PROBLEM STATEMENT: Your job with the data below is to output exactly the lines from the one holding "и настройка 1С:Предприятие" down to the one holding "Подключение SIP-телефонов и", both included, and no others.

◆ ◆ ◆ ◆ ◆

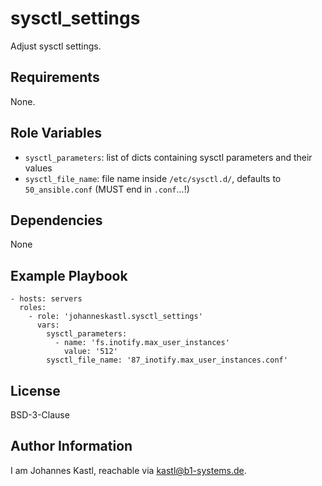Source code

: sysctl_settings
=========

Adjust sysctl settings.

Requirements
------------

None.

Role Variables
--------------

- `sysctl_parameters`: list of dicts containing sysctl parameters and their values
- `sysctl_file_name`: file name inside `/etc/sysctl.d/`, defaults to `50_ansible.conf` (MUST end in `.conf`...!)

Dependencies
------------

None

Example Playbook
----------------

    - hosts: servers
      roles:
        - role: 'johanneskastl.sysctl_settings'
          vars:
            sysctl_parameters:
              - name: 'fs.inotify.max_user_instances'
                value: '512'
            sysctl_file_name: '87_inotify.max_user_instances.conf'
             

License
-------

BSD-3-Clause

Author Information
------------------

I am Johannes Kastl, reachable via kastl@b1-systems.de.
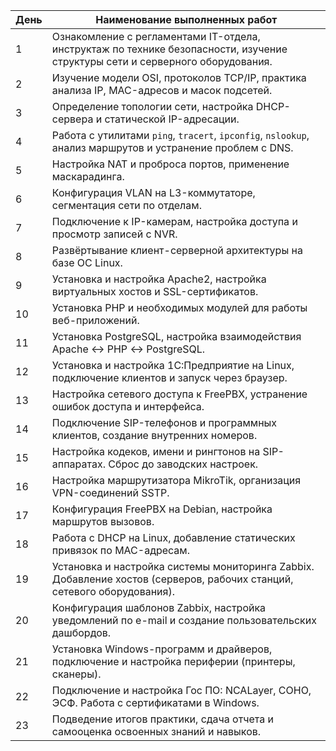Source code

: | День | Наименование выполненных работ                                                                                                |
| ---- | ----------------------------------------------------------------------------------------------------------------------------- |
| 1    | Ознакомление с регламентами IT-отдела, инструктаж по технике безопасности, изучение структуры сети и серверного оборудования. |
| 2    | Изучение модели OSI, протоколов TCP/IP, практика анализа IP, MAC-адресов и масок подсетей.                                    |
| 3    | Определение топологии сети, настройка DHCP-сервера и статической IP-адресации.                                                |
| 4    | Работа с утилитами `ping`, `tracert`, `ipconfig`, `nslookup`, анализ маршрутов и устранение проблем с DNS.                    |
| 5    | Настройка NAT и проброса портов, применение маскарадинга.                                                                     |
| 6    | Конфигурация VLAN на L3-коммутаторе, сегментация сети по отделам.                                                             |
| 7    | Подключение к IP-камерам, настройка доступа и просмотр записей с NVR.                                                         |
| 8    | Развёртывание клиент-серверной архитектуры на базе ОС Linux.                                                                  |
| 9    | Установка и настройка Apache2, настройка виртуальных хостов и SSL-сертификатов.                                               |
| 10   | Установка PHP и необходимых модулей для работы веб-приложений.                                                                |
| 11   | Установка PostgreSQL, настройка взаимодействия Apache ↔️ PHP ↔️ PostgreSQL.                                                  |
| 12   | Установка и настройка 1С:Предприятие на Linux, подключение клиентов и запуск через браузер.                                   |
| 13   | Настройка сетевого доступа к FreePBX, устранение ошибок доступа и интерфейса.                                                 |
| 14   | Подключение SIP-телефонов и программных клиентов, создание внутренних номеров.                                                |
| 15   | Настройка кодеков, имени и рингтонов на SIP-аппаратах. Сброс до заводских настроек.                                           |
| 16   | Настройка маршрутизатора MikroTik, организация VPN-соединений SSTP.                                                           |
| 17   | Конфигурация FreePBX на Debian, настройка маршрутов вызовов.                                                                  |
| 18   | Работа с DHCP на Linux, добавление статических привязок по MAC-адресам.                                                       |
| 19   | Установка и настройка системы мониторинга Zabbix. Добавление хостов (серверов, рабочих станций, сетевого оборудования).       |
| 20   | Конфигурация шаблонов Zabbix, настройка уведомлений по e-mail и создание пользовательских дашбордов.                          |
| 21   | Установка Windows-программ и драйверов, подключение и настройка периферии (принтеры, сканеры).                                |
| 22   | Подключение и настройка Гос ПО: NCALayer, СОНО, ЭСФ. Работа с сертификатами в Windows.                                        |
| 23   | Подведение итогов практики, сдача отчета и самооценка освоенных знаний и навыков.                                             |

◆ ◆ ◆ ◆ ◆

RESPONSE BOX:
| 12   | Установка и настройка 1С:Предприятие на Linux, подключение клиентов и запуск через браузер.                                   |
| 13   | Настройка сетевого доступа к FreePBX, устранение ошибок доступа и интерфейса.                                                 |
| 14   | Подключение SIP-телефонов и программных клиентов, создание внутренних номеров.                                                |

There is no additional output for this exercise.